#### Stored data

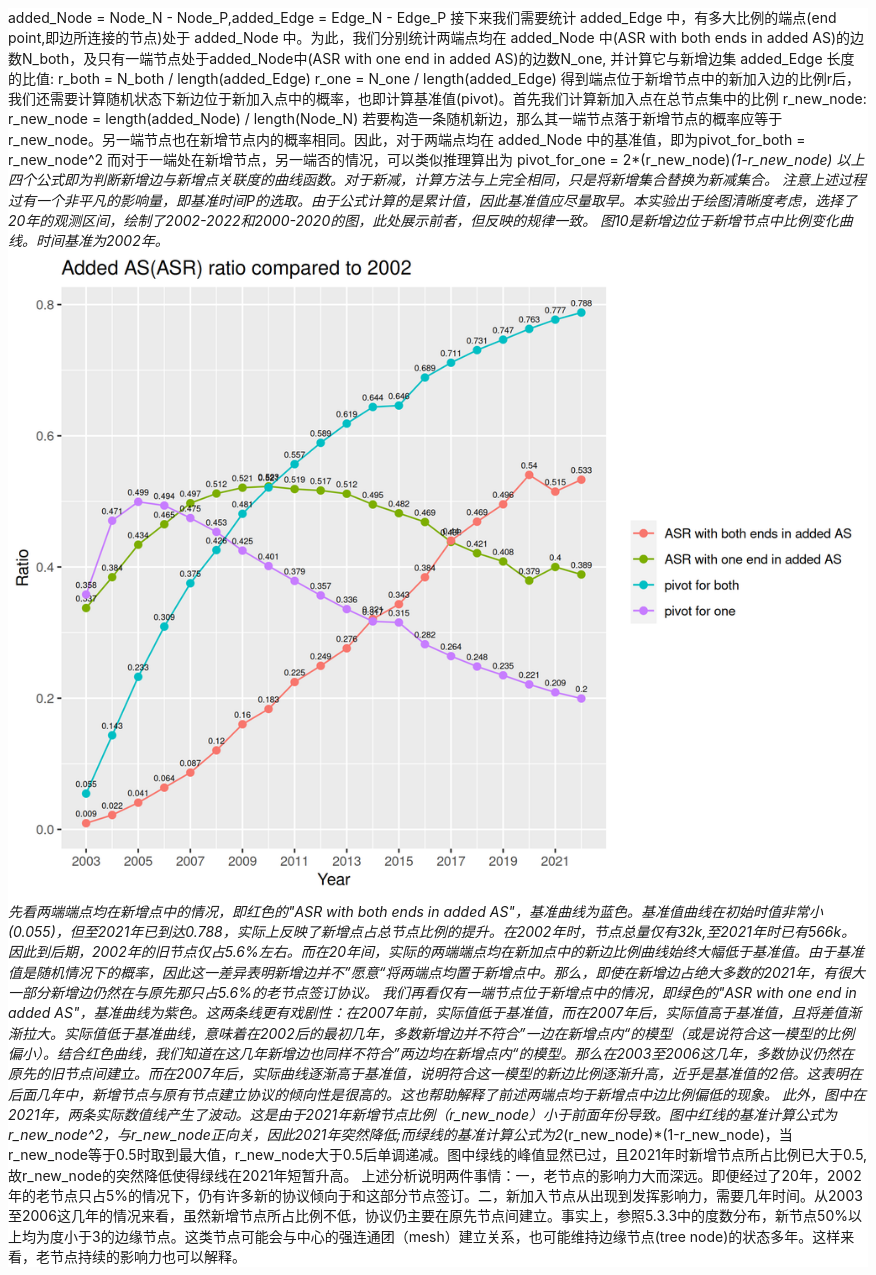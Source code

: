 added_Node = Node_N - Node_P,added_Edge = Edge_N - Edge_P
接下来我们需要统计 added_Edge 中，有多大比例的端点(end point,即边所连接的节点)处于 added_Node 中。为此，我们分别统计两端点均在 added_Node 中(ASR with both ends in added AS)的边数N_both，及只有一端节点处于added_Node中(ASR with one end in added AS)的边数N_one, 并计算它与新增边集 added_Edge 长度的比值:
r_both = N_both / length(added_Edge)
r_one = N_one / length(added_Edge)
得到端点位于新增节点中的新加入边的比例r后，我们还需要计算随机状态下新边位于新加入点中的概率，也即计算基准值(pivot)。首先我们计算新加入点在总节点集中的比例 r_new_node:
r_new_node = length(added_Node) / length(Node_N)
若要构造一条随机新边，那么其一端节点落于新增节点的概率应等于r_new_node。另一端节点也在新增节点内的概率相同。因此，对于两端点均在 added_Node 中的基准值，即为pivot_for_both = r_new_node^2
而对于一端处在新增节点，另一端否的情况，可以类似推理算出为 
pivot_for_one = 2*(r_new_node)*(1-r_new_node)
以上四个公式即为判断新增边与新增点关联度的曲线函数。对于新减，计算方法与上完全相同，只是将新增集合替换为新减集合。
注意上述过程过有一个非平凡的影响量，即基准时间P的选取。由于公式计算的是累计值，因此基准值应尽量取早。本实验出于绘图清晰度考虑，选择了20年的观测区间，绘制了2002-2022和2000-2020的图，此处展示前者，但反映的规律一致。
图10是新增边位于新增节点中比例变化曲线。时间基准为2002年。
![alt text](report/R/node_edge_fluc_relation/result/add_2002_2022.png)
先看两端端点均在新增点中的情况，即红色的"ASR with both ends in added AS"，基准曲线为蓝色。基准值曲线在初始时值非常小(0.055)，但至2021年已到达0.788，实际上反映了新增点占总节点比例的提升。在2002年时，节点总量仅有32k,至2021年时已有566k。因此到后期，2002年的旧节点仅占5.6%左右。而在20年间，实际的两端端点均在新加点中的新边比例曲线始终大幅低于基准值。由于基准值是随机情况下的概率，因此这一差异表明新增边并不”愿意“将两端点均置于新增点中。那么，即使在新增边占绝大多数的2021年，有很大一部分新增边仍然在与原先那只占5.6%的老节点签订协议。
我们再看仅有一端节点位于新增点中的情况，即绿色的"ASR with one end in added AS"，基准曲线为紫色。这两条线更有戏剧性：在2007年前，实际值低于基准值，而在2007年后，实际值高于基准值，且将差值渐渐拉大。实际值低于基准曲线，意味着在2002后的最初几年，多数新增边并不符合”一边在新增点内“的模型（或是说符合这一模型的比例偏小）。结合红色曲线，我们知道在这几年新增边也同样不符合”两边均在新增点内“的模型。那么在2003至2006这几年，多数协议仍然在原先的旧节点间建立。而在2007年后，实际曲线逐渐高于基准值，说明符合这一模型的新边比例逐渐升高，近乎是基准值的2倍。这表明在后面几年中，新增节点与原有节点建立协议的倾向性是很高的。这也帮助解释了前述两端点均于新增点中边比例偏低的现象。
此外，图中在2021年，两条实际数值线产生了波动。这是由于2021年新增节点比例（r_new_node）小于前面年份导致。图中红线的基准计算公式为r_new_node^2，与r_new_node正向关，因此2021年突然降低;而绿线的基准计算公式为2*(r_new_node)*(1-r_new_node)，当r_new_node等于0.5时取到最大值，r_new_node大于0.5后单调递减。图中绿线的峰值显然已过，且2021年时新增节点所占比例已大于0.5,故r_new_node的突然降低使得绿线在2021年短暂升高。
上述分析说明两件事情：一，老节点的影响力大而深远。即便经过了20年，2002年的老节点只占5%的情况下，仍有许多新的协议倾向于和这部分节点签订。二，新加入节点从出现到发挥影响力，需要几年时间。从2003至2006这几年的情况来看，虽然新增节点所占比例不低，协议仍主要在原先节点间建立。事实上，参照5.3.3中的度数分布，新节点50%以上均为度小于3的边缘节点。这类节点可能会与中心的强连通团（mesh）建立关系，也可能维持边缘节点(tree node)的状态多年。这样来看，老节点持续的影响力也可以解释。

########
#### Stored data

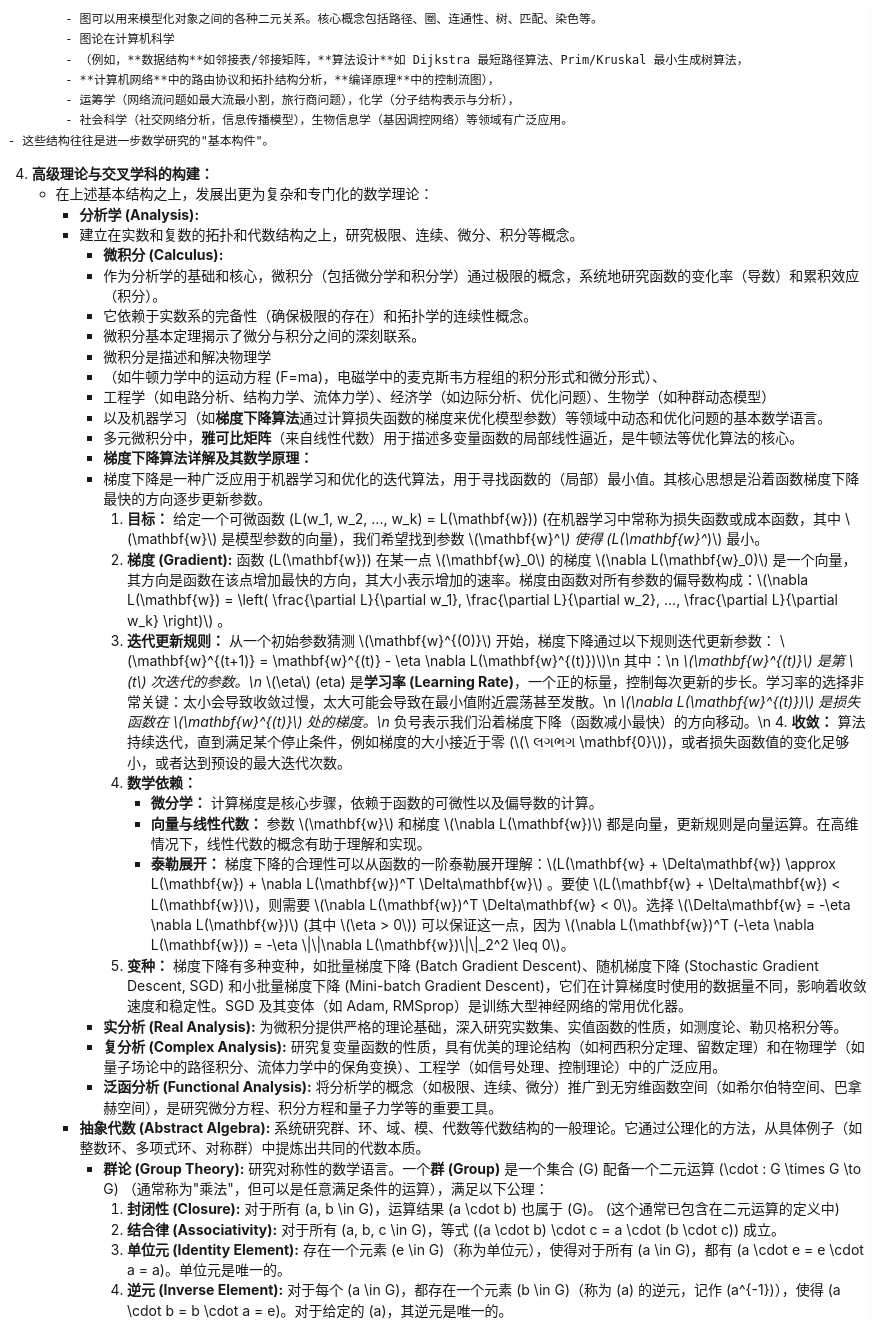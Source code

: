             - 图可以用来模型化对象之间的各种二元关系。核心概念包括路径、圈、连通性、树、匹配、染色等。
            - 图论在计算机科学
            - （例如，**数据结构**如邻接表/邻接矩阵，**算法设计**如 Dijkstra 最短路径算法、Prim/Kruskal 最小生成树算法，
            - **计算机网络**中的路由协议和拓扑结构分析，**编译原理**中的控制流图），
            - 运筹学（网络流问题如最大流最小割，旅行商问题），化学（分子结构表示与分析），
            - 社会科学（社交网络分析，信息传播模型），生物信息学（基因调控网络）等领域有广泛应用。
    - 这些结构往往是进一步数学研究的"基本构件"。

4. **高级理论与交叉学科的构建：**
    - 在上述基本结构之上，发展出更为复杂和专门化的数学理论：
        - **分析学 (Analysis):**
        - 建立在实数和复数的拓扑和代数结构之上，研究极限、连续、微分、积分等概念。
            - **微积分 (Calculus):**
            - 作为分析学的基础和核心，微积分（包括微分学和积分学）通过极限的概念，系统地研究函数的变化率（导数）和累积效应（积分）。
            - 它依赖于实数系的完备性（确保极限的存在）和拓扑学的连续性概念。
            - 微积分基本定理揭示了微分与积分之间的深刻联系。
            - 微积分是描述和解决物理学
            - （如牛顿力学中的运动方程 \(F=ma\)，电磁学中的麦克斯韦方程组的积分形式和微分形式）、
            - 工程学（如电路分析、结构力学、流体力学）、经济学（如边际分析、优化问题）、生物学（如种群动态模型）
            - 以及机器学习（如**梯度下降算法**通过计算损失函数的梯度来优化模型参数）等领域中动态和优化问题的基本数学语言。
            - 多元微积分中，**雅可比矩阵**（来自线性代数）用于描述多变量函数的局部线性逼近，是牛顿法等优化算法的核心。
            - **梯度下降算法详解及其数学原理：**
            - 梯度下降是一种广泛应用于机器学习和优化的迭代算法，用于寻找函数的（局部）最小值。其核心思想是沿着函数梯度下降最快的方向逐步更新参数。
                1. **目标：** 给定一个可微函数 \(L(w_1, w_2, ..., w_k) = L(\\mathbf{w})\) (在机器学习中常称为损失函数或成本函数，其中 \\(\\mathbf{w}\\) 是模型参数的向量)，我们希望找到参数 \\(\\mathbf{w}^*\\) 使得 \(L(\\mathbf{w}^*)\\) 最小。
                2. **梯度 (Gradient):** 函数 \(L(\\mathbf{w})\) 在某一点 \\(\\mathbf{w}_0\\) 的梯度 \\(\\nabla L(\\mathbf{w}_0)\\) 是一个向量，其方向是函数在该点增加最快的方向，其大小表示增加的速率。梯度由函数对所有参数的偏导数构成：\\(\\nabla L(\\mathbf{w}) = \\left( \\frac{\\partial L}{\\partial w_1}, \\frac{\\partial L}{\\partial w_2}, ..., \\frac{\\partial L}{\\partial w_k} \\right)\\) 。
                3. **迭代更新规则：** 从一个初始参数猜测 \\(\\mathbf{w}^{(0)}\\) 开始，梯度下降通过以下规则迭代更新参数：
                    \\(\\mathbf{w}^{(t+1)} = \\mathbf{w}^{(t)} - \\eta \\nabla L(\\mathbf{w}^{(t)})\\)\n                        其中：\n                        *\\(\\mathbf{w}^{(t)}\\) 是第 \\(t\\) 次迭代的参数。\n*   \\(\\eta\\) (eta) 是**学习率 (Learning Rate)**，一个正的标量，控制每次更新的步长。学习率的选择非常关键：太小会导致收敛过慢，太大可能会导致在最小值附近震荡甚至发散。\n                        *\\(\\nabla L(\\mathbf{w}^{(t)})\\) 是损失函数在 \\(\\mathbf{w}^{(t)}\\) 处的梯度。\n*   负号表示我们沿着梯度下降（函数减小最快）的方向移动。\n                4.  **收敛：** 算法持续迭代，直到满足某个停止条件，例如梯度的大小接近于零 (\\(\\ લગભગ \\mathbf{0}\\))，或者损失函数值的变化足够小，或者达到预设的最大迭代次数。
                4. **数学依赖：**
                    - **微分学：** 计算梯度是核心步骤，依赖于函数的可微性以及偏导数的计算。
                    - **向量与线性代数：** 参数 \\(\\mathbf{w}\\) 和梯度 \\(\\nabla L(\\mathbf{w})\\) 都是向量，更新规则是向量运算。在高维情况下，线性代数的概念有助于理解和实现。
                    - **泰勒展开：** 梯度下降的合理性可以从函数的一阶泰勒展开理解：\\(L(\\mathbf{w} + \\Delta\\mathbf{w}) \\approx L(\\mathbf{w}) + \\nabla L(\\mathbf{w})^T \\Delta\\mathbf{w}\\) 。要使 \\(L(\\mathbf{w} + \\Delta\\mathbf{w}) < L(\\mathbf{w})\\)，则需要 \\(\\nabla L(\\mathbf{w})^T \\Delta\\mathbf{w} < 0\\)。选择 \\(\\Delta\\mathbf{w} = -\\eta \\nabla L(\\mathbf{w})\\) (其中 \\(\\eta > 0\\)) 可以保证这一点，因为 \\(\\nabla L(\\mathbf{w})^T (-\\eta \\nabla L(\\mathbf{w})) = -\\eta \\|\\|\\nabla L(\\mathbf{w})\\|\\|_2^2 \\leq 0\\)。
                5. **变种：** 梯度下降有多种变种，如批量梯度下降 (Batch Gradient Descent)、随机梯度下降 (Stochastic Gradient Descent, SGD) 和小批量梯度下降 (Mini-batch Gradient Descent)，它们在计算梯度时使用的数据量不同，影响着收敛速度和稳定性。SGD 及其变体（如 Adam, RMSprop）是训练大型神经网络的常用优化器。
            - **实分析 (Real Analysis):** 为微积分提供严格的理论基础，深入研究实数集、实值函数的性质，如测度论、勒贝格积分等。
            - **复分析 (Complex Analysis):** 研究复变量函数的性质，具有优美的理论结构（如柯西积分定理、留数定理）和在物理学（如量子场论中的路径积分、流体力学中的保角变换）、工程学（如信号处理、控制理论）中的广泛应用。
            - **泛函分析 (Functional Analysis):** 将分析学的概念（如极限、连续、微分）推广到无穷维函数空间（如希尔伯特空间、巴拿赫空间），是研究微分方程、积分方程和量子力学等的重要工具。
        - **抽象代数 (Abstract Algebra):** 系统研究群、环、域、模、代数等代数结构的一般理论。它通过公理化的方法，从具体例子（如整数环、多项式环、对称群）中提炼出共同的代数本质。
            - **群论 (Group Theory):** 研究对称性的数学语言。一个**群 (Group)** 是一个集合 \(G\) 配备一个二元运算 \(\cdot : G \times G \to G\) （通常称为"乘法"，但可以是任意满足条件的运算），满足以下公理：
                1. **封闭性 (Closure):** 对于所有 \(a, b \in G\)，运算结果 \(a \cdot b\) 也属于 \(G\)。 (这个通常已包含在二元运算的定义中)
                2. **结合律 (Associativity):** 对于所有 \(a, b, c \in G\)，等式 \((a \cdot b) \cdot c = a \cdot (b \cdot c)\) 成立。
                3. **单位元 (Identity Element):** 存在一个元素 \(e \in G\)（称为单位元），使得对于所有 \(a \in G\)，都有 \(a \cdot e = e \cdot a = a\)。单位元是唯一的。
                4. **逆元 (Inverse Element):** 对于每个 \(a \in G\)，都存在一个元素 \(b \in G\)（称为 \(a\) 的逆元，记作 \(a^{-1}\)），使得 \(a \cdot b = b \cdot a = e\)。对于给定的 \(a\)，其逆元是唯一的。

########

What you are asked to do:
Everything in the material above from the line that has "此外，图中在2021年，两条" through the line that has "上述分析说明两件事情：一，老" must be duplicated exactly, with no other lines given.

Written solution:
此外，图中在2021年，两条实际数值线产生了波动。这是由于2021年新增节点比例（r_new_node）小于前面年份导致。图中红线的基准计算公式为r_new_node^2，与r_new_node正向关，因此2021年突然降低;而绿线的基准计算公式为2*(r_new_node)*(1-r_new_node)，当r_new_node等于0.5时取到最大值，r_new_node大于0.5后单调递减。图中绿线的峰值显然已过，且2021年时新增节点所占比例已大于0.5,故r_new_node的突然降低使得绿线在2021年短暂升高。
上述分析说明两件事情：一，老节点的影响力大而深远。即便经过了20年，2002年的老节点只占5%的情况下，仍有许多新的协议倾向于和这部分节点签订。二，新加入节点从出现到发挥影响力，需要几年时间。从2003至2006这几年的情况来看，虽然新增节点所占比例不低，协议仍主要在原先节点间建立。事实上，参照5.3.3中的度数分布，新节点50%以上均为度小于3的边缘节点。这类节点可能会与中心的强连通团（mesh）建立关系，也可能维持边缘节点(tree node)的状态多年。这样来看，老节点持续的影响力也可以解释。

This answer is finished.